──────── PROVIDED INFORMATION

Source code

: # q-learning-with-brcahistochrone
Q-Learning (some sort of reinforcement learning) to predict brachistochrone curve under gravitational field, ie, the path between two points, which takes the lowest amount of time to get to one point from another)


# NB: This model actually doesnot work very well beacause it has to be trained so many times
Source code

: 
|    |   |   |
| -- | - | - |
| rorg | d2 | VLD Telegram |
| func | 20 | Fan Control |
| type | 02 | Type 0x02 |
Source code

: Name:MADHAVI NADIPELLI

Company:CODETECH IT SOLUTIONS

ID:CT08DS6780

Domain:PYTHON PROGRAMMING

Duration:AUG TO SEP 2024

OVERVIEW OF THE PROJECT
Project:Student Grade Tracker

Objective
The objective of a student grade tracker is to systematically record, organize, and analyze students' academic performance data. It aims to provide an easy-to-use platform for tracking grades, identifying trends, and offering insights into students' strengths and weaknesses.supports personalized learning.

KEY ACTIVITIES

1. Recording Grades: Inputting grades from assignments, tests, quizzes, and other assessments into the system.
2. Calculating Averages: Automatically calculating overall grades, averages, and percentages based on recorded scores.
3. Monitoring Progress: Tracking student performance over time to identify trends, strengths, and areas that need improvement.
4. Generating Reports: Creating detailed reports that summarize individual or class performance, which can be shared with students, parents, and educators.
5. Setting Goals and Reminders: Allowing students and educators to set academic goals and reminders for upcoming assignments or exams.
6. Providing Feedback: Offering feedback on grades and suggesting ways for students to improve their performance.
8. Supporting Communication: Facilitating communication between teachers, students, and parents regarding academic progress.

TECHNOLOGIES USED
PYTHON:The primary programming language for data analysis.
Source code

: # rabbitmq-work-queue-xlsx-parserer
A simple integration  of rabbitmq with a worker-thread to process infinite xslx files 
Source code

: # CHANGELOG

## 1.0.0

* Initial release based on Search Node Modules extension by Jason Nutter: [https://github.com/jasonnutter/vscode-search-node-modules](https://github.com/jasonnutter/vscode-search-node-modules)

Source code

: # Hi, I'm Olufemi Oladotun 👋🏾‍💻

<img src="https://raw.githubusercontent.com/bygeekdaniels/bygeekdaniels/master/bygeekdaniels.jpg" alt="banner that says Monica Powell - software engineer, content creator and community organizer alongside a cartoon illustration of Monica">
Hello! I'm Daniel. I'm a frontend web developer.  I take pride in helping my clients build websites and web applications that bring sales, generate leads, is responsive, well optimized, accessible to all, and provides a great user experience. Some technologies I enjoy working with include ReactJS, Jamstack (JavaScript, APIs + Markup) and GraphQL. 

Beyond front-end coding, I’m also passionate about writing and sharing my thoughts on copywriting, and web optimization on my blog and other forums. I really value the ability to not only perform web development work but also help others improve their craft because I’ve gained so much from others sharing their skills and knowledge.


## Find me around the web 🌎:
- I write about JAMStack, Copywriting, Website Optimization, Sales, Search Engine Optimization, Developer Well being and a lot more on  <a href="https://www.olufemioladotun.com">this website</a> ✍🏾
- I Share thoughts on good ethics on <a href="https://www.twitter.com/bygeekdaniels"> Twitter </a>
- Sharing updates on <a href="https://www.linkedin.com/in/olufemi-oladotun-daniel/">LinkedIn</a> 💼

────────────────

(WHAT THE TASK REQUIRES): Of the entries above, repeat exactly the lines between the line with "Q-Learning (some sort" and the line with "Duration:AUG TO SEP 2024", inclusive, and no others.

(COMPLETED EXERCISE):
Q-Learning (some sort of reinforcement learning) to predict brachistochrone curve under gravitational field, ie, the path between two points, which takes the lowest amount of time to get to one point from another)


# NB: This model actually doesnot work very well beacause it has to be trained so many times
Source code

: 
|    |   |   |
| -- | - | - |
| rorg | d2 | VLD Telegram |
| func | 20 | Fan Control |
| type | 02 | Type 0x02 |
Source code

: Name:MADHAVI NADIPELLI

Company:CODETECH IT SOLUTIONS

ID:CT08DS6780

Domain:PYTHON PROGRAMMING

Duration:AUG TO SEP 2024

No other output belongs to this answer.